Et pourtant, on aurait tort de jeter le bébé avec l’eau du bain. La question du renminbi désormais contournée et déléguée au FMI, il reste des perspectives ouvertes pour quelques bonnes avancées en 2011 notamment avec une certaine connivence Europe-Chine et des contraintes d’opinion sur la City de Londres et Wall Street. Parmi les avancées probables, on peut citer un accord possible sur l’entrée du renminbi dans le panier des DTS (droits de tirage spéciaux) selon une feuille de route à long terme menant à sa convertibilité ; un accord possible sur les règles de contrôles de capitaux (et des avancées sur les régulations sur certaines pratiques de marchés comme les ventes à découvert) ; ou encore des avancées réelles sur le sujet entamé à Seoul du filet de protection financière devant aider les pays touchés par des crises financières.

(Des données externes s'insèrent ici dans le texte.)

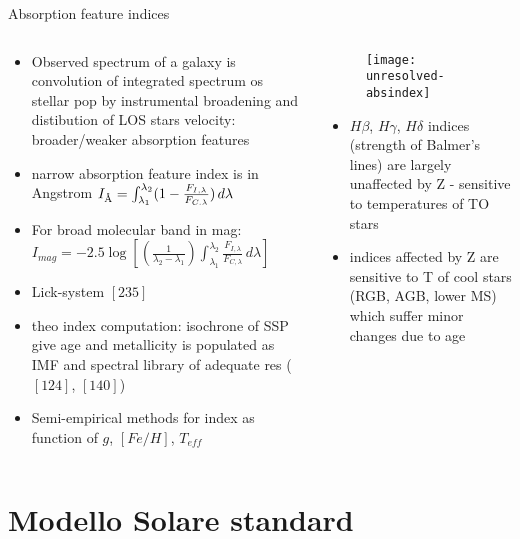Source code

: \begin{frame}{Absorption feature indices}
\begin{columns}\begin{column}{0.5\textwidth}
\begin{itemize}
\item Observed spectrum of a galaxy is convolution of integrated spectrum os stellar pop by instrumental broadening and distibution of LOS stars velocity: broader/weaker absorption features
\item narrow absorption feature index is in Angstrom
$I_{\textup{\AA}}=\int_{\lambda_1}^{\lambda_2}(1-\frac{F_{I,\lambda}}{F_{C.\lambda}})\,d\lambda$
\item For broad molecular band in mag: $I_{mag}=-2.5\log{[(\frac{1}{\lambda_2-\lambda_1})\int_{\lambda_1}^{\lambda_2}\frac{F_{I,\lambda}}{F_{C,\lambda}}\,d\lambda]}$
\item Lick-system $[235]$
\item theo index computation: isochrone of SSP give age and metallicity is populated as IMF and spectral library of adequate res ($[124]$, $[140]$)
\item Semi-empirical methods for index as function of $g$, $[Fe/H]$, $T_{eff}$
\end{itemize} 
\end{column} \begin{column}{0.5\textwidth}
\begin{figure}[!ht]
\texttt{[image: unresolved-absindex]}
\end{figure}
\begin{itemize}
\item $H\beta$, $H\gamma$, $H\delta$ indices (strength of Balmer's lines) are largely unaffected by Z - sensitive to temperatures of TO stars
\item indices affected by Z are sensitive to T of cool stars (RGB, AGB, lower MS) which suffer minor changes due to age
\end{itemize}
\end{column}\end{columns}
\end{frame}

\section{Modello Solare standard}

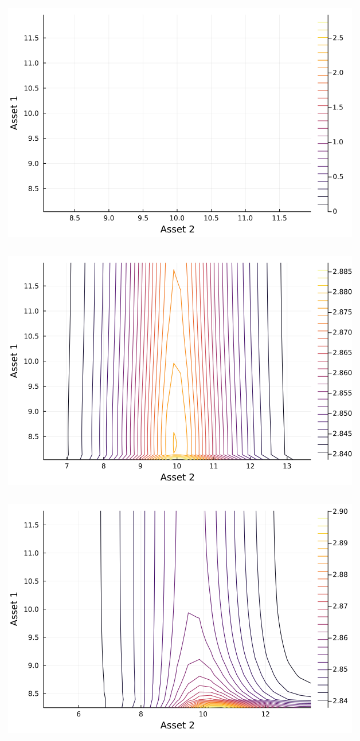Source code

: \documentclass{article}
\begin{document}
\begin{figure}
    \centering
    \begin{subfigure}{0.4\textwidth}
        \includegraphics[width=\textwidth]{../plots/params/baseline/entropy_lower.png}
        \end{subfigure}
    \begin{subfigure}{0.4\textwidth}
        \includegraphics[width=\textwidth]{../plots/params/a2-mean-shift/entropy_lower.png}
    \end{subfigure}
    \begin{subfigure}{0.4\textwidth}
        \includegraphics[width=\textwidth]{../plots/params/a2-meanvar-shift/entropy_lower.png}

\end{subfigure}
\end{figure}
\end{document}
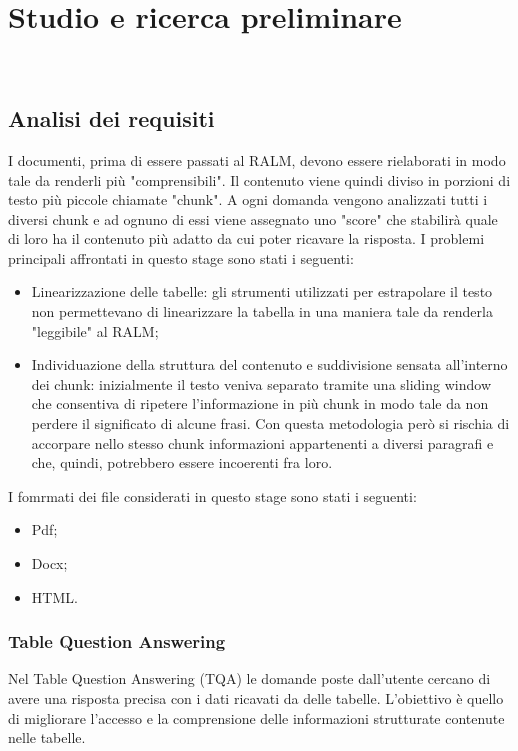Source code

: \chapter{Studio e ricerca preliminare}
\label{cap:analisi preliminare}

 \\

\section{Analisi dei requisiti}
I documenti, prima di essere passati al RALM, devono essere rielaborati in modo tale da renderli più "comprensibili".
Il contenuto viene quindi diviso in porzioni di testo più piccole chiamate "chunk". A ogni domanda vengono analizzati tutti i 
diversi chunk e ad ognuno di essi viene assegnato uno "score" che stabilirà quale di loro ha il contenuto più adatto da cui 
poter ricavare la risposta.
I problemi principali affrontati in questo stage sono stati i seguenti:
\begin{itemize}
    \item Linearizzazione delle tabelle: gli strumenti utilizzati per estrapolare il testo non permettevano di linearizzare 
    la tabella in una maniera tale da renderla "leggibile" al RALM;
    \item Individuazione della struttura del contenuto e suddivisione sensata all'interno dei chunk: 
    inizialmente il testo veniva separato tramite una sliding window che consentiva di ripetere l'informazione in più chunk in modo tale da non perdere 
    il significato di alcune frasi.
    Con questa metodologia però si rischia di accorpare nello stesso chunk informazioni appartenenti a diversi paragrafi e che, quindi, potrebbero essere incoerenti fra loro.
\end{itemize}

I fomrmati dei file considerati in questo stage sono stati i seguenti:
\begin{itemize}
    \item Pdf;
    \item Docx;
    \item HTML.
\end{itemize}

\subsection{Table Question Answering}
Nel Table Question Answering (TQA) le domande poste dall'utente cercano di avere una risposta precisa con i dati ricavati da delle tabelle.
L'obiettivo è quello di migliorare l'accesso e la comprensione delle informazioni strutturate contenute nelle tabelle.

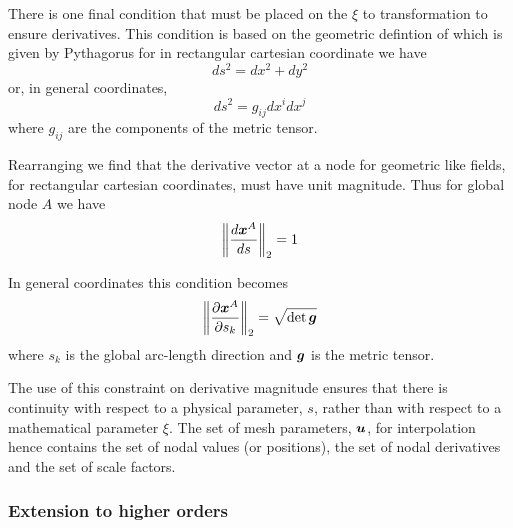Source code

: There is one final condition that must be placed on the $\xi$ to \arclen
transformation to ensure \arclen derivatives. This condition is based on the
geometric defintion of \arclen which is given by Pythagorus \ie for \twods in
rectangular cartesian coordinate we have
\begin{equation}
  ds^{2}=dx^{2}+dy^{2}
  \label{eqn:arclengthpythagorus}
\end{equation}
or, in general coordinates,
\begin{equation}
  ds^{2}=g_{ij}dx^{i}dx^{j}
  \label{eqn:genarclengthpythagorus}
\end{equation}
where $g_{ij}$ are the components of the metric tensor.

Rearranging  we find that the \arclen derivative vector at a
node for geometric like fields, for rectangular cartesian coordinates, must
have unit magnitude. Thus for global node $A$ we have
\begin{equation}
  \norm{\dby{\nodept{\vect{x}}{A}}{s}}=1
  \label{eqn:chnormconstraint}
\end{equation}

In general coordinates this condition becomes
\begin{equation}
  \norm{\delby{\nodept{\vect{x}}{A}}{s_{k}}}=\sqrt{\det{\tensor{g}}}
  \label{eqn:genchnormconstraint}
\end{equation}
where $s_{k}$ is the  global arc-length direction and $\boldsymbol{g}$ is the metric tensor.

The use of this constraint on \arclen derivative magnitude ensures that there is continuity with respect to a physical parameter,
$s$, rather than with respect to a mathematical parameter $\xi$. The set of
mesh parameters, $\vect{u}$, for \cubicherm interpolation hence contains the
set of nodal values (or positions), the set of nodal \arclen derivatives and
the set of scale factors.

\subsubsection{Extension to higher orders}

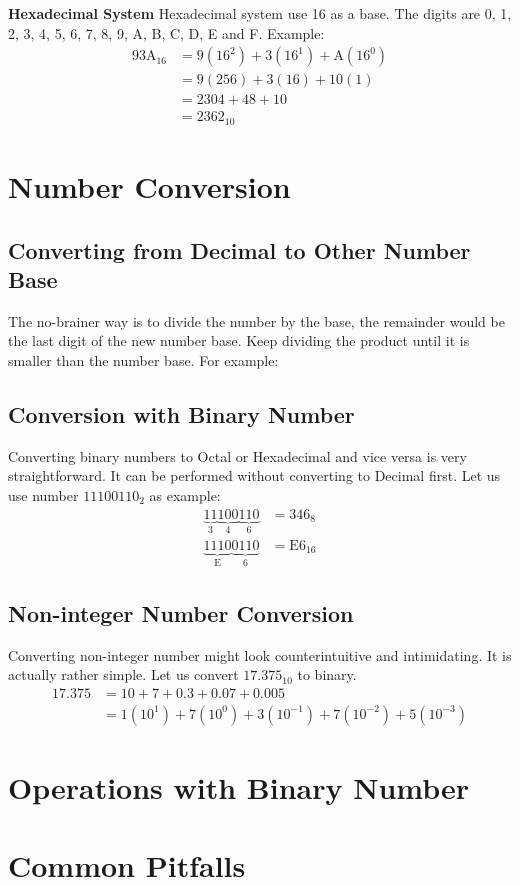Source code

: \noindent\large\textbf{Hexadecimal System}\newline
\normalsize Hexadecimal system use 16 as a base. The digits are 0, 1, 2, 3, 4, 5, 6, 7, 8, 9, A, B, C, D, E and F. Example:
\begin{equation} \label{eq4}
\begin{split}
93\text{A}_{16} & = 9(16^2)+3(16^1)+\text{A}(16^0) \\
& = 9(256)+3(16)+10(1) \\
& = 2304+48+10 \\
& = 2362_{10}
\end{split}
\end{equation} 

\section{Number Conversion}
\subsection{Converting from Decimal to Other Number Base}
\noindent The no-brainer way is to divide the number by the base, the remainder would be the last digit of the new number base. Keep dividing the product until it is smaller than the number base. For example:






\subsection{Conversion with Binary Number}
\noindent Converting binary numbers to Octal or Hexadecimal and vice versa is very straightforward. It can be performed without converting to Decimal first. Let us use number $11100110_2$ as example:
\begin{equation} \label{eq5}
\begin{split}
\underbrace{11}_\text{3}\underbrace{100}_\text{4}\underbrace{110}_\text{6} & = 346_8\\
\underbrace{1110}_\text{E}\underbrace{0110}_\text{6} & = \text{E}6_{16}
\end{split}
\end{equation}
\subsection{Non-integer Number Conversion}
Converting non-integer number might look counterintuitive and intimidating. It is actually rather simple. Let us convert $17.375_{10}$ to binary.
\[\begin{split}
17.375 & = 10 + 7 + 0.3+0.07+0.005 \\
& = 1(10^1) + 7(10^0) + 3(10^{-1}) + 7(10^{-2})+5(10^{-3})
\end{split}\]

\section{Operations with Binary Number}
\section{Common Pitfalls}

En somme, le G20 est un outil lent et peu maniable, mais petit à petit, il a la capacité d’institutionnaliser un dialogue, une supervision mutuelle et un échange d’information entre grands États, ainsi que des échanges d’intérêts. Il reste la meilleure arme contre le désordre des marchés financiers et pour un effort contre les risques systémiques.